The devastating fires burning in California are a vivid reminder of the urgent need to reduce the risk of catastrophic wildfires. In 2018, California has set records for the largest wildfire and the deadliest wildfire on record, the latter being the still-burning Camp Fire near the town of Paradise. At least 79 people have died in that fire, and 699 people are unaccounted for.
Although people are appropriately focused on the human toll of these fires, massive wildfires also destroy habitat, degrade water quality and pollute the air. This suggests an opportunity to avoid the usual gridlock that arises for environmental issues. We all have something to gain from healthier forests and safer communities.
Why have wildfires gotten worse? Undoubtedly, climate has played a role; California has experienced persistently dry conditions because of recurring droughts. But government mismanagement has played an equally big role.
For decades, the federal government — which owns most of the forests in the West — pursued a well-intentioned, but misguided, goal of attempting to prevent all forest fires. As a result, forests became overgrown with dense brush, diseased and fallen trees, and other vegetation that naturally would have burned up in the smaller, more frequent fires that historically occurred in western ecosystems.
Rather than compensating by clearing this fuel from the forest, we’ve dramatically reduced the amount of vegetation being harvested. Timber harvesting has fallen precipitously in recent decades because of regulation, litigation and changing economic conditions. As a result, there is a tremendous amount of fuel built up in our forests, and fires are getting bigger, hotter and more destructive.
Between 1983 and 1995, an average of 2.9 million acres per year burned in the United States. Since 1995, that number has more than doubled, to 6.5 million acres. This year, more than 8 million acres have burned. Fighting these fires has decimated the U.S. Forest Service’s ability to proactively reduce fire risks and pursue other conservation goals. In 1995, 16 percent of the agency’s budget was spent on fire suppression. Today, it’s 50 percent.
The agency has covered these increased costs by “borrowing” from its other programs, reducing its non-fire staff by 39 percent. Recently, Congress enacted legislation to curb this practice, but a lot of damage already has been done. Today, the Forest Service has an 82 million-acre backlog in forest restoration projects, such as thinning and prescribed burning to reduce fire risk. Based on recent agency practice, it could take 20 years to complete those projects, during which forests and communities will continue to be at risk.

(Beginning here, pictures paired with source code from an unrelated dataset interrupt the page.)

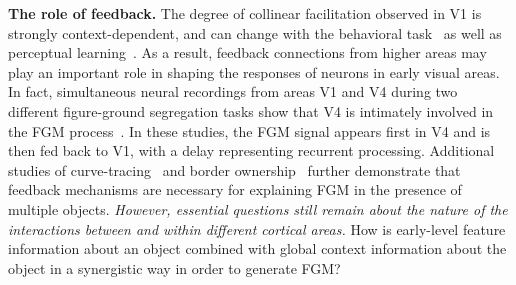 \documentclass[11pt]{article}
\begin{document}

\textbf{The role of feedback.}  The degree of collinear facilitation
observed in V1 is strongly context-dependent, and can change with the
behavioral task~\citep{Li_etal04, Li_etal06} as well as perceptual
learning~\citep{Li_Gilbert_etal08, Yan_etal14}.
As a result, feedback connections from higher areas
may play an important role in shaping the responses of neurons in
early visual areas. In fact, simultaneous neural recordings from areas
V1 and V4 during two different figure-ground segregation tasks show
that V4 is intimately involved in the FGM process~\citep{Poort_etal12,
  Chen_etal14}. In these studies, the FGM signal appears first in V4
and is then fed back to V1, with a delay representing recurrent
processing. Additional studies of
curve-tracing~\citep{Roelfsema_etal98} and border
ownership~\citep{Zhou_etal00, Qiu_etal07, Zhang_vonderHeydt10} further
demonstrate that feedback mechanisms are necessary for explaining FGM
in the presence of multiple objects. \textit{However, essential
  questions still remain about the nature of the interactions between
  and within different cortical areas.} How
    is early-level feature information about an object combined with
    global context information about the object in a synergistic way
    in order to generate FGM?
\end{document}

Solving this problem means taking on the bureaucracy and litigation that too often hamstrings forest managers’ ability to do what’s best for their forests and nearby communities. That means changing the incentives to encourage stakeholders to collaborate, so that projects can move forward while accommodating environmental concerns, rather than encouraging groups to wait, sue, and collect generous attorney’s fees.
Although reducing red tape will help, it’s not a complete solution. There’s still the question of how we afford the work needed to close the Forest Service’s backlog. A pilot project in northern California’s Tahoe National Forest suggests a way.
This month, Blue Forest Conservation and World Resources Institute completed funding for the first-ever Forest Resilience Bond, which raises private capital from investors to fund forest restoration work. Stakeholders who benefit from avoiding catastrophic wildfire pay investors back over time.
In the Tahoe project, those stakeholders are the Yuba Water Agency and the State of California. Both face astronomical mitigation costs after catastrophic wildfires, including removing roadway debris, erosion into reservoirs, and increased cost of facility maintenance.
Importantly, this innovation would rely on the profits from reducing fire risk to fund needed forest restoration projects. That’s critical because the vegetation that poses the greatest fire risk — brush, younger trees and diseased and dead trees — isn’t commercially valuable. To encourage their removal, the Forest Service traditionally has allowed timber harvesters to cut older, larger trees to cover the cost.
However, the harvesting of those trees is of great concern to environmentalists and often triggers lawsuits. Instead of duking it out in the bureaucracy and the courts, environmentalists should be looking to lower the costs of removing these fuel sources and to create markets for products made from them to spare larger trees. Such free-market solutions can reduce conflict, promote healthy forests, and protect our communities from catastrophic wildfires.